F1: Without conceding riskless principal trades in connection with client trade facilitation in the ordinary course of business can result in liability under Section 16(b), the amount of profit potentially recoverable by Avantor, Inc (the "Issuer") from the reported transactions has been remitted to the Issuer.

F2: These transactions in the Issuer's common stock (the "Common Stock") have not previously been reported on Form 4 and were effected by Goldman Sachs & Co. LLC ("Goldman Sachs") acting as agent on behalf of certain international affiliates that had entered into riskless principal trades in connection with client trade facilitation in the ordinary course of their business.

F3: This statement is being filed by The Goldman Sachs Group, Inc. ("GS Group"), Goldman Sachs, Broad Street Principal Investments, L.L.C. ("BSPI"), StoneBridge 2017, L.P. ("StoneBridge 2017"), StoneBridge 2017 Offshore, L.P. ("StoneBridge 2017 Offshore"), VWR Partners, L.P. ("VWR"), StoneBridge 2018, L.P. ("StoneBridge 2018"), StoneBridge 2018 Offshore, L.P. ("StoneBridge 2018 Offshore" and, together with StoneBridge 2017, StoneBridge 2017 Offshore, VWR and StoneBridge 2018, the "GS Funds") and Bridge Street Opportunity Advisors, L.L.C. ("Bridge Street"). GS Group, Goldman Sachs, BSPI, the GS Funds and Bridge Street are defined collectively as the "Reporting Persons".

F4: Bridge Street is the sole general partner of each of the GS Funds and may be deemed to beneficially own shares of Common Stock by reason of direct beneficial ownership of such shares by the GS Funds.

F5: Goldman Sachs and GS Group may be deemed to beneficially own indirectly shares of Common Stock by reason of direct beneficial ownership of such shares by the GS Funds and BSPI. Bridge Street, the sole general partner of each of the GS Funds, is an indirect wholly-owned subsidiary of GS Group. Goldman Sachs is the manager of BSPI and Bridge Street, and the investment manager of each of the GS Funds. Goldman Sachs is a direct subsidiary of GS Group.

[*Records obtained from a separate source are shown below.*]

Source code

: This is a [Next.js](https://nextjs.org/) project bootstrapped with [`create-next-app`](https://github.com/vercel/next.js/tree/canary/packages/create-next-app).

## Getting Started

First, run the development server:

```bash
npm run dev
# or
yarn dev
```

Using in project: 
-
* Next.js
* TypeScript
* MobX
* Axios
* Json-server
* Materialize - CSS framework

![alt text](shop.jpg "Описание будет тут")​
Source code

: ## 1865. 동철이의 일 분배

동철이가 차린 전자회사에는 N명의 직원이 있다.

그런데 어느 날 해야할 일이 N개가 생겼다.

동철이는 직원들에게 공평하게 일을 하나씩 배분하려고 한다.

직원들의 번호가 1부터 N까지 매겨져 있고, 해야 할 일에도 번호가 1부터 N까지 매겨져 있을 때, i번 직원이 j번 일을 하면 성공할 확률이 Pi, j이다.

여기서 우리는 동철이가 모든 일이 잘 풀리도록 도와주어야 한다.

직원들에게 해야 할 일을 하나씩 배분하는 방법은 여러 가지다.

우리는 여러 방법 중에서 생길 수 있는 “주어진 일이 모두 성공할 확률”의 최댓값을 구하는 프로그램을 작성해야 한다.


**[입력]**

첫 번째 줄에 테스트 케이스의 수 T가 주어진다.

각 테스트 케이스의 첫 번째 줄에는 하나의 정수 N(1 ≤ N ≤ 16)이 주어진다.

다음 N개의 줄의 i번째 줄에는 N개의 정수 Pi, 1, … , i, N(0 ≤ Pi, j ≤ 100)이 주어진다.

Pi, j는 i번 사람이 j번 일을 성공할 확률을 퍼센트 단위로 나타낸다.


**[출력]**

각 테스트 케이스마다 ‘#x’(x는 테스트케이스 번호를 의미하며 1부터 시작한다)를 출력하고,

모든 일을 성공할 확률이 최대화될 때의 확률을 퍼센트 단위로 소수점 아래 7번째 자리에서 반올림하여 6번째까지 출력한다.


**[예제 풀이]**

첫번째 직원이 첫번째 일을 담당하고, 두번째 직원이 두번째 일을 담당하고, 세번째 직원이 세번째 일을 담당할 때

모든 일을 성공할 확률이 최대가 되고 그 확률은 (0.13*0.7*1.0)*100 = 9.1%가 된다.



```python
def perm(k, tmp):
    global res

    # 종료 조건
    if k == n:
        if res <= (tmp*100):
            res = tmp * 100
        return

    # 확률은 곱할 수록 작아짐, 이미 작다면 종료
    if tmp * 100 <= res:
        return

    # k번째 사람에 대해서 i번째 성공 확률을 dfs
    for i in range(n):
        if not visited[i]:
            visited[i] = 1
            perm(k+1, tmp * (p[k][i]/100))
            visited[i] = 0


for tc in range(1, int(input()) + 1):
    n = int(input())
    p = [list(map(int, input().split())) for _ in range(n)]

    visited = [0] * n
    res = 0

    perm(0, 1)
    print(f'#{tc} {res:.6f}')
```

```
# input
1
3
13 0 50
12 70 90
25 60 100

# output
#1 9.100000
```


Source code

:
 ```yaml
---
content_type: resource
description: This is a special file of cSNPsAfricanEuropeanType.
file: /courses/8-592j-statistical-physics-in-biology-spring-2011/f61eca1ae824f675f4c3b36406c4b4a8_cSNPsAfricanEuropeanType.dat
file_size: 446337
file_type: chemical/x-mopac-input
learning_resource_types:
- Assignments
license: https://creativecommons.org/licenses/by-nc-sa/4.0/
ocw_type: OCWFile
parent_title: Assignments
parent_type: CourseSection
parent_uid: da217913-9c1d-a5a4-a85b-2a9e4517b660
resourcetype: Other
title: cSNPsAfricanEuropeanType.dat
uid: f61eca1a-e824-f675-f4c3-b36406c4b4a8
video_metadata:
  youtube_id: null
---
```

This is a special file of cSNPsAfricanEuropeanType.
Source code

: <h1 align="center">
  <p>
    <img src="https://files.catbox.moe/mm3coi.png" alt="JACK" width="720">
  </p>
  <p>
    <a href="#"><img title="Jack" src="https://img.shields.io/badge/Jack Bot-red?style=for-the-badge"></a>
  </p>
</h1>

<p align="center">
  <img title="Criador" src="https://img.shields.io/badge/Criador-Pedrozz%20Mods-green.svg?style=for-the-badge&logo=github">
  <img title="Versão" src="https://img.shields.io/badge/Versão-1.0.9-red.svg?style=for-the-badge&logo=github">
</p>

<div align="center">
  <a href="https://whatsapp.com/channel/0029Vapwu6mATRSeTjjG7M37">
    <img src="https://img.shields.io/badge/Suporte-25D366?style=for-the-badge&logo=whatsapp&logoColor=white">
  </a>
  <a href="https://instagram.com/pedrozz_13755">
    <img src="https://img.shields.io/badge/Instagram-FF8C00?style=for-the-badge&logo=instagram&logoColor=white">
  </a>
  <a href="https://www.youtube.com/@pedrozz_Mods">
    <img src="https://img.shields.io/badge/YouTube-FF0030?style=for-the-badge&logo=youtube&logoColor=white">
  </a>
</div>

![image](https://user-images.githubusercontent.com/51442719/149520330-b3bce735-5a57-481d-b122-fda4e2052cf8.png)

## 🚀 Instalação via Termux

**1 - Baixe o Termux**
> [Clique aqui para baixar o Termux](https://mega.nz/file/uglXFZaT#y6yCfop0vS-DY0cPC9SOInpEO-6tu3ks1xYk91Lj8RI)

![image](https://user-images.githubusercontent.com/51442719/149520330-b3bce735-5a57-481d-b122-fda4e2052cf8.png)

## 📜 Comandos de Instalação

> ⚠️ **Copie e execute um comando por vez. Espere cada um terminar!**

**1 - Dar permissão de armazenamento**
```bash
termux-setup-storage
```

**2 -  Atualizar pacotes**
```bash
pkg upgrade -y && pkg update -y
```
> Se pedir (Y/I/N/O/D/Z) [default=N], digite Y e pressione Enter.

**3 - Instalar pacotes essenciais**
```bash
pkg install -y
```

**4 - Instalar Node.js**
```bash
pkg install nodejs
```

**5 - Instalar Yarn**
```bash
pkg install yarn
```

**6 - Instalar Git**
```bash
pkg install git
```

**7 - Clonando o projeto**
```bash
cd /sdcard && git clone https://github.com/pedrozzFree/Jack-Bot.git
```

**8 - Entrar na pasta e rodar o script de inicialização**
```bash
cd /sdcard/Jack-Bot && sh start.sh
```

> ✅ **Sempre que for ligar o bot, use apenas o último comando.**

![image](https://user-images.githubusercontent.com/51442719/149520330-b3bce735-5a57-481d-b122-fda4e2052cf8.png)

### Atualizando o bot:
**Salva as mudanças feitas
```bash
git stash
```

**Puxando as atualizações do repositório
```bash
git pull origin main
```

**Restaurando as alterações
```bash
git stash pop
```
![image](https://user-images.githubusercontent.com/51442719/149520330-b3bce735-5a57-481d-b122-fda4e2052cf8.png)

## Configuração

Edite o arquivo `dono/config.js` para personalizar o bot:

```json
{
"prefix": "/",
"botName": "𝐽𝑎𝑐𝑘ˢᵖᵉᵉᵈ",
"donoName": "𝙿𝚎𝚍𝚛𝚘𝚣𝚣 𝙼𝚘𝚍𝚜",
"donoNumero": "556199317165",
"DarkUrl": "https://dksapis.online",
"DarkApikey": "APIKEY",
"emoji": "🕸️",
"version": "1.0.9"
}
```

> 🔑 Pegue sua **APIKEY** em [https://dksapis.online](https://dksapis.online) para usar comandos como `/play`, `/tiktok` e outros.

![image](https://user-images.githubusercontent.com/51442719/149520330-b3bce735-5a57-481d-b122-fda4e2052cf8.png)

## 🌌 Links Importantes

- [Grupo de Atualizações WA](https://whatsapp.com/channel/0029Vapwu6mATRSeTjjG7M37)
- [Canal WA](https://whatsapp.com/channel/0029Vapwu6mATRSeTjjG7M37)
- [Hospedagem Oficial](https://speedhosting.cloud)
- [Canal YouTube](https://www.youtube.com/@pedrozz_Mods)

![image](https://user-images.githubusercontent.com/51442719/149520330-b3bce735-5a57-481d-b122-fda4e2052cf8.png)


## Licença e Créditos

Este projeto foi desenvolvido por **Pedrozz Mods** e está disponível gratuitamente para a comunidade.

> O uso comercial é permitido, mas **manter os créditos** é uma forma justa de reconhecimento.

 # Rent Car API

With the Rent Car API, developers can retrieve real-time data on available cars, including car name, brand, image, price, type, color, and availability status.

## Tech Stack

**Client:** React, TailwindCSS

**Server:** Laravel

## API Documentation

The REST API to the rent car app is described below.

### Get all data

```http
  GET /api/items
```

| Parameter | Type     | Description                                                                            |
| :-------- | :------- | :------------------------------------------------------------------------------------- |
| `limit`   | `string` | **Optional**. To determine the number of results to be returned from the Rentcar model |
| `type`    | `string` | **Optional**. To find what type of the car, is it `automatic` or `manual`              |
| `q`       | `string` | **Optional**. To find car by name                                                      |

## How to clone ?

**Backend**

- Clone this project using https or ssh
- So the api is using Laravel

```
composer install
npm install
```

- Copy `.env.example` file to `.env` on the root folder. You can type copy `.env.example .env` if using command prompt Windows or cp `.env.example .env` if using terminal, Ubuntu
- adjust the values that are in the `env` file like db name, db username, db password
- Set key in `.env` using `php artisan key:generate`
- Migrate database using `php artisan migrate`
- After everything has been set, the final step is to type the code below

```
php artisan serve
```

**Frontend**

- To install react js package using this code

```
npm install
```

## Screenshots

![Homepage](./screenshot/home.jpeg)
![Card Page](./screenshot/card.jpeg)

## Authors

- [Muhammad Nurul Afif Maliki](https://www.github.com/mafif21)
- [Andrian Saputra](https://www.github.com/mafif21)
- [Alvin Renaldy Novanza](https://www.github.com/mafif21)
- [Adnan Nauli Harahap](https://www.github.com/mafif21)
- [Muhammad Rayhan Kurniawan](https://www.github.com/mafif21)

F6: Each of the Reporting Persons disclaims beneficial ownership of the securities reported herein except to the extent of its pecuniary interest therein, if any, and this report shall not be deemed an admission that any such Reporting Person is the beneficial owner of, or has any pecuniary interest in, such securities for purposes of Section 16 of the Exchange Act, or for any other purpose.

F7: The Reporting Persons are currently analyzing additional trading activity in the Issuer's equity securities and, if necessary, will file another Form 4 as promptly as reasonably practicable once that analysis is complete.

F8: The Series A Mandatory Convertible Preferred Stock (the "Preferred Stock") is convertible into shares of the Issuer's Common Stock. At any time prior to May 15, 2022, holders of the Preferred Stock may elect to convert each share of the Preferred Stock into shares of Common Stock at the minimum conversion rate of 3.0395 shares of Common Stock per share of Preferred Stock.